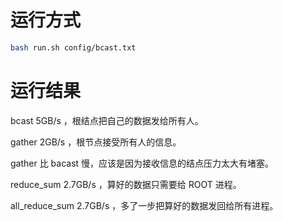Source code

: # 运行方式

```sh
bash run.sh config/bcast.txt
```

# 运行结果

bcast 5GB/s ，根结点把自己的数据发给所有人。

gather 2GB/s ，根节点接受所有人的信息。

gather 比 bacast 慢，应该是因为接收信息的结点压力太大有堵塞。

reduce_sum 2.7GB/s ，算好的数据只需要给 ROOT 进程。

all_reduce_sum 2.7GB/s ，多了一步把算好的数据发回给所有进程。
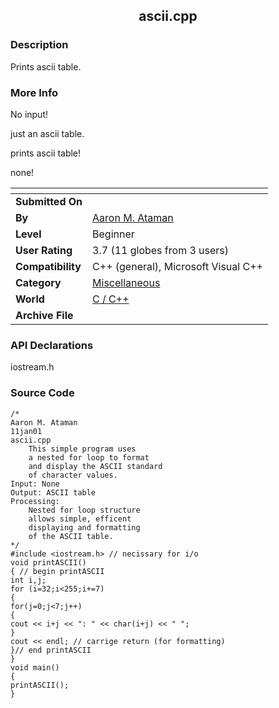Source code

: ﻿<div align="center">

## ascii\.cpp


</div>

### Description

Prints ascii table.
 
### More Info
 
No input!

just an ascii table.

prints ascii table!

none!


<span>             |<span>
---                |---
**Submitted On**   |
**By**             |[Aaron M\. Ataman](https://github.com/Planet-Source-Code/PSCIndex/blob/master/ByAuthor/aaron-m-ataman.md)
**Level**          |Beginner
**User Rating**    |3.7 (11 globes from 3 users)
**Compatibility**  |C\+\+ \(general\), Microsoft Visual C\+\+
**Category**       |[Miscellaneous](https://github.com/Planet-Source-Code/PSCIndex/blob/master/ByCategory/miscellaneous__3-1.md)
**World**          |[C / C\+\+](https://github.com/Planet-Source-Code/PSCIndex/blob/master/ByWorld/c-c.md)
**Archive File**   |[](https://github.com/Planet-Source-Code/aaron-m-ataman-ascii-cpp__3-1829/archive/master.zip)

### API Declarations

iostream.h


### Source Code

```
/*
Aaron M. Ataman
11jan01
ascii.cpp
	This simple program uses
	a nested for loop to format
	and display the ASCII standard
	of character values.
Input: None
Output: ASCII table
Processing:
	Nested for loop structure
	allows simple, efficent
	displaying and formatting
	of the ASCII table.
*/
#include <iostream.h> // necissary for i/o
void printASCII()
{ // begin printASCII
int i,j;
for (i=32;i<255;i+=7)
{
for(j=0;j<7;j++)
{
cout << i+j << ": " << char(i+j) << " ";
}
cout << endl; // carrige return (for formatting)
}// end printASCII
}
void main()
{
printASCII();
}
```

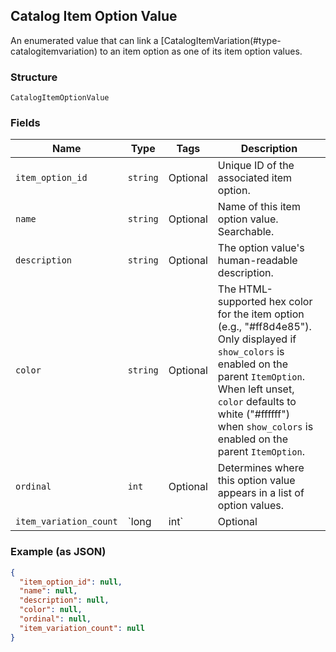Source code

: ## Catalog Item Option Value

An enumerated value that can link a
[CatalogItemVariation(#type-catalogitemvariation) to an item option as one of
its item option values.

### Structure

`CatalogItemOptionValue`

### Fields

| Name | Type | Tags | Description |
|  --- | --- | --- | --- |
| `item_option_id` | `string` | Optional | Unique ID of the associated item option. |
| `name` | `string` | Optional | Name of this item option value. Searchable. |
| `description` | `string` | Optional | The option value's human-readable description. |
| `color` | `string` | Optional | The HTML-supported hex color for the item option<br>(e.g., "#ff8d4e85"). Only displayed if `show_colors` is enabled on the<br>parent `ItemOption`. When left unset, `color` defaults to white ("#ffffff")<br>when `show_colors` is enabled on the parent `ItemOption`. |
| `ordinal` | `int` | Optional | Determines where this option value appears in a list of option values. |
| `item_variation_count` | `long|int` | Optional | The number of [CatalogItemVariation(#type-catalogitemvariation)s that<br>currently make use of this Item Option value. Present only if `retrieve_counts`<br>was specified on the request used to retrieve the parent Item Option of this<br>value.<br><br>Maximum: 100 counts. |

### Example (as JSON)

```json
{
  "item_option_id": null,
  "name": null,
  "description": null,
  "color": null,
  "ordinal": null,
  "item_variation_count": null
}
```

:::::

§ YOUR OBJECTIVE: The lines above must be transcribed exactly, with every picture left out.

§ OUTPUT OF THE EXERCISE:
Source code

: # 运行方式

```sh
bash run.sh config/bcast.txt
```

# 运行结果

bcast 5GB/s ，根结点把自己的数据发给所有人。

gather 2GB/s ，根节点接受所有人的信息。

gather 比 bacast 慢，应该是因为接收信息的结点压力太大有堵塞。

reduce_sum 2.7GB/s ，算好的数据只需要给 ROOT 进程。

all_reduce_sum 2.7GB/s ，多了一步把算好的数据发回给所有进程。
Source code

: ﻿<div align="center">

## ascii\.cpp


</div>

### Description

Prints ascii table.
 
### More Info
 
No input!

just an ascii table.

prints ascii table!

none!


<span>             |<span>
---                |---
**Submitted On**   |
**By**             |[Aaron M\. Ataman](https://github.com/Planet-Source-Code/PSCIndex/blob/master/ByAuthor/aaron-m-ataman.md)
**Level**          |Beginner
**User Rating**    |3.7 (11 globes from 3 users)
**Compatibility**  |C\+\+ \(general\), Microsoft Visual C\+\+
**Category**       |[Miscellaneous](https://github.com/Planet-Source-Code/PSCIndex/blob/master/ByCategory/miscellaneous__3-1.md)
**World**          |[C / C\+\+](https://github.com/Planet-Source-Code/PSCIndex/blob/master/ByWorld/c-c.md)
**Archive File**   |[](https://github.com/Planet-Source-Code/aaron-m-ataman-ascii-cpp__3-1829/archive/master.zip)

### API Declarations

iostream.h


### Source Code

```
/*
Aaron M. Ataman
11jan01
ascii.cpp
	This simple program uses
	a nested for loop to format
	and display the ASCII standard
	of character values.
Input: None
Output: ASCII table
Processing:
	Nested for loop structure
	allows simple, efficent
	displaying and formatting
	of the ASCII table.
*/
#include <iostream.h> // necissary for i/o
void printASCII()
{ // begin printASCII
int i,j;
for (i=32;i<255;i+=7)
{
for(j=0;j<7;j++)
{
cout << i+j << ": " << char(i+j) << " ";
}
cout << endl; // carrige return (for formatting)
}// end printASCII
}
void main()
{
printASCII();
}
```

Source code

: ## Catalog Item Option Value

An enumerated value that can link a
[CatalogItemVariation(#type-catalogitemvariation) to an item option as one of
its item option values.

### Structure

`CatalogItemOptionValue`

### Fields

| Name | Type | Tags | Description |
|  --- | --- | --- | --- |
| `item_option_id` | `string` | Optional | Unique ID of the associated item option. |
| `name` | `string` | Optional | Name of this item option value. Searchable. |
| `description` | `string` | Optional | The option value's human-readable description. |
| `color` | `string` | Optional | The HTML-supported hex color for the item option<br>(e.g., "#ff8d4e85"). Only displayed if `show_colors` is enabled on the<br>parent `ItemOption`. When left unset, `color` defaults to white ("#ffffff")<br>when `show_colors` is enabled on the parent `ItemOption`. |
| `ordinal` | `int` | Optional | Determines where this option value appears in a list of option values. |
| `item_variation_count` | `long|int` | Optional | The number of [CatalogItemVariation(#type-catalogitemvariation)s that<br>currently make use of this Item Option value. Present only if `retrieve_counts`<br>was specified on the request used to retrieve the parent Item Option of this<br>value.<br><br>Maximum: 100 counts. |

### Example (as JSON)

```json
{
  "item_option_id": null,
  "name": null,
  "description": null,
  "color": null,
  "ordinal": null,
  "item_variation_count": null
}
```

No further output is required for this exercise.